Location: Home to KOA Bernalillo, New Mexico
Yes, we were on the road again with the travel trailer, our destination a butt-flattening and relationship-straining nine hours away. For this reason we book ended a stop in Bernalillo, NM. Sandwiched between are seven days at Navajo Lake State Park where trout fishing is said to be wonderful. Oh, yay.
A slow, musical drizzle fell for much of pre-launch Saturday night. A check of the fancy digital rain gauge showed .62. Yippee. This is a lot for the desert. Perhaps the yard will be knee high by the time we return. The deluge soaked through the sandy soil by morning so hooking up didn’t turn into a morass like I dreamed it would.
As usual, Margo got the travel trailer out through the narrow gate, with a hard right cleared the neighbor’s rock wall by inches and popped into the narrow lane. A left turn not only dodging traffic, but also turning not so tight as to drop a trailer wheel into the acequia which was flowing that morning.
I surprised Margo with the request to pull into empty parallel parking at a small park. After seven trips of Margo driving, it was time for me to take the wheel. You can rest assured I knew our route was on a nice highway without steep inclines or downhill screamers. Driving a travel trailer was harder than it looked. Don’t weave because the trailer is wider than the truck, keep rpms below 3000, scrub speed before going downhill and watch for impatient morons who seemed to lack the capacity to know it takes longer to pass truck and travel trailer.
I happily turned over the driving to Margo before we hit the raceway known as IH25. Glad I did. In Albuquerque, traffic was warned two of the three lanes were closed ahead. Amazing, cutting down a busy interstate by 2/3rds among three of the busiest exits/entrances. Got a little hairy and my “you’re a freaking idiot” voice was in demand. We put Albuquerque in our rear view mirror, but not the traffic. It followed us to Bernalillo where we would find our half way point KOA campground. Even though it is in Bernalillo, the name is KOA Albuquerque North.
This is our first time to stay at a campground where rigs are close enough to almost shake hands with neighbors from our open windows. It’s a very popular place, and we pulled in knowing we had reserved the last spot in the campground that night. Campgrounds are always more crowded on the weekends.

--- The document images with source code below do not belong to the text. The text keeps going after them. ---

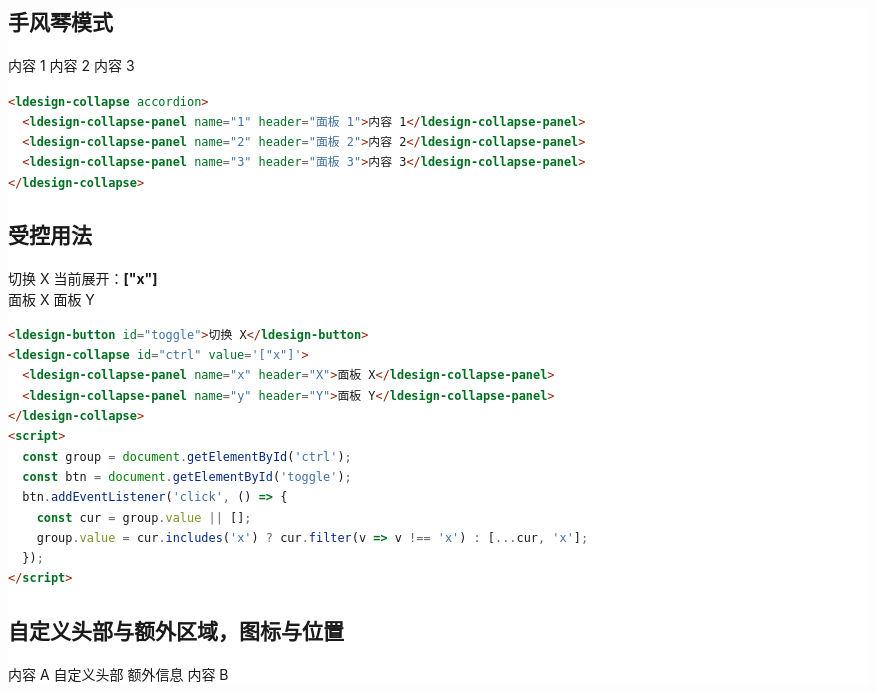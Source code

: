 ## 手风琴模式

<div class="demo-container">
  <ldesign-collapse accordion>
    <ldesign-collapse-panel name="1" header="面板 1">内容 1</ldesign-collapse-panel>
    <ldesign-collapse-panel name="2" header="面板 2">内容 2</ldesign-collapse-panel>
    <ldesign-collapse-panel name="3" header="面板 3">内容 3</ldesign-collapse-panel>
  </ldesign-collapse>
</div>

```html
<ldesign-collapse accordion>
  <ldesign-collapse-panel name="1" header="面板 1">内容 1</ldesign-collapse-panel>
  <ldesign-collapse-panel name="2" header="面板 2">内容 2</ldesign-collapse-panel>
  <ldesign-collapse-panel name="3" header="面板 3">内容 3</ldesign-collapse-panel>
</ldesign-collapse>
```

## 受控用法

<div class="demo-container" id="col-ctrl-wrap">
  <div class="demo-row">
    <ldesign-button id="col-ctrl-toggle">切换 X</ldesign-button>
    <span style="color: var(--vp-c-text-2);">当前展开：<strong id="col-ctrl-open">["x"]</strong></span>
  </div>
  <ldesign-collapse id="col-ctrl" value='["x"]'>
    <ldesign-collapse-panel name="x" header="X">面板 X</ldesign-collapse-panel>
    <ldesign-collapse-panel name="y" header="Y">面板 Y</ldesign-collapse-panel>
  </ldesign-collapse>
</div>

```html
<ldesign-button id="toggle">切换 X</ldesign-button>
<ldesign-collapse id="ctrl" value='["x"]'>
  <ldesign-collapse-panel name="x" header="X">面板 X</ldesign-collapse-panel>
  <ldesign-collapse-panel name="y" header="Y">面板 Y</ldesign-collapse-panel>
</ldesign-collapse>
<script>
  const group = document.getElementById('ctrl');
  const btn = document.getElementById('toggle');
  btn.addEventListener('click', () => {
    const cur = group.value || [];
    group.value = cur.includes('x') ? cur.filter(v => v !== 'x') : [...cur, 'x'];
  });
</script>
```

## 自定义头部与额外区域，图标与位置

<div class="demo-container">
  <ldesign-collapse expand-icon-placement="right">
    <ldesign-collapse-panel name="a" header="右侧图标" expand-icon="chevron-right">
      内容 A
    </ldesign-collapse-panel>
    <ldesign-collapse-panel name="b">
      <span slot="header">自定义头部</span>
      <span slot="extra">额外信息</span>
      内容 B
    </ldesign-collapse-panel>
  </ldesign-collapse>
</div>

A young man, in a golf cart, escorted us to our pull through site and made sure we were in the correct position. I sure liked that. You could see he had a lot of experience putting rvs in place.
It’s an okay park. Each site has a small tree, a picnic table over a small piece of artificial grass, and utilities. Boundaries are railroad ties, sunk at the ends so they won’t catch tires. Management was adamant. Dogs must be taken to their two dog parks to do their business, both 1 and 2. The dog parks were not big, but with half buried tires and big concrete pipes the dogs had plenty of places to smell.
We arrived when it was too hot and the swimming pool was chock full of screaming youngsters until parents dragged them away for supper. When I heard this I planned to go swim, but by the time I got there the place was full again. The travails of a lap swimmer.
At 7pm it was like someone turned on a people hose. The park came alive with people walking with and without dogs, visiting neighbors, and sitting in lawn chairs sipping magical elixirs which made everyone happy. A barnyard of various meats was laid over flames. It smelled heavenly.
We unhitched the truck to get supper. Our plan involved a Chinese restaurant Margo found online and required following the road in front of the rv park to NM550 about a mile down the road. All agog and taking in the sights, we missed a lightly marked left turn and were suddenly stymied by a divider which kept us from turning west. We are forced the opposite. Margo whipped onto IH25 because she believed it would let us quickly make a U-turn and allow us to slide into a gas station on the southeast corner. I’m shouting, “No, no, no. You KNOW New Mexico”. Four long miles later, we reach the first overpass which lets us make that valuable U-turn. Not as bad as missing the last exit in Las Cruces on IH25. Eight miles before you can make the first U-turn.
The NM550 exit is not standard. I’ll explain in depth later. We find another gas station and bring home what must be 20 pounds of Chinese food. Two soups, two eggrolls, and two entrees. At least we will have left overs for breakfast and six meals after that.
We sup and watch the world. An official acting woman drove a cart on each road. Her head was on a swivel in a manner that told me she was looking for problems and was going to solve them quickly and competently.
We gape at the rigs. What did these people do for a living? Some of those rigs must be well into the $400,000 range and so long I wonder how they got in the spot. Our little 43′ of truck and trailer was definitely smaller, but not the smallest in the park.
I walk tomorrow’s exit route as the sun was setting. Now I know why there is usually an hour gap between rvs leaving and rvs entering. In the morning, all the roads become exit roads. Those setups that are massively long can actually cut across the feeder roads and use the next empty slot to turn about. After check in, all the roads become entrances. I like logical patterns like that.
We enjoy the last television and Wi-Fi we will see in a while and later fall asleep to a light drizzle.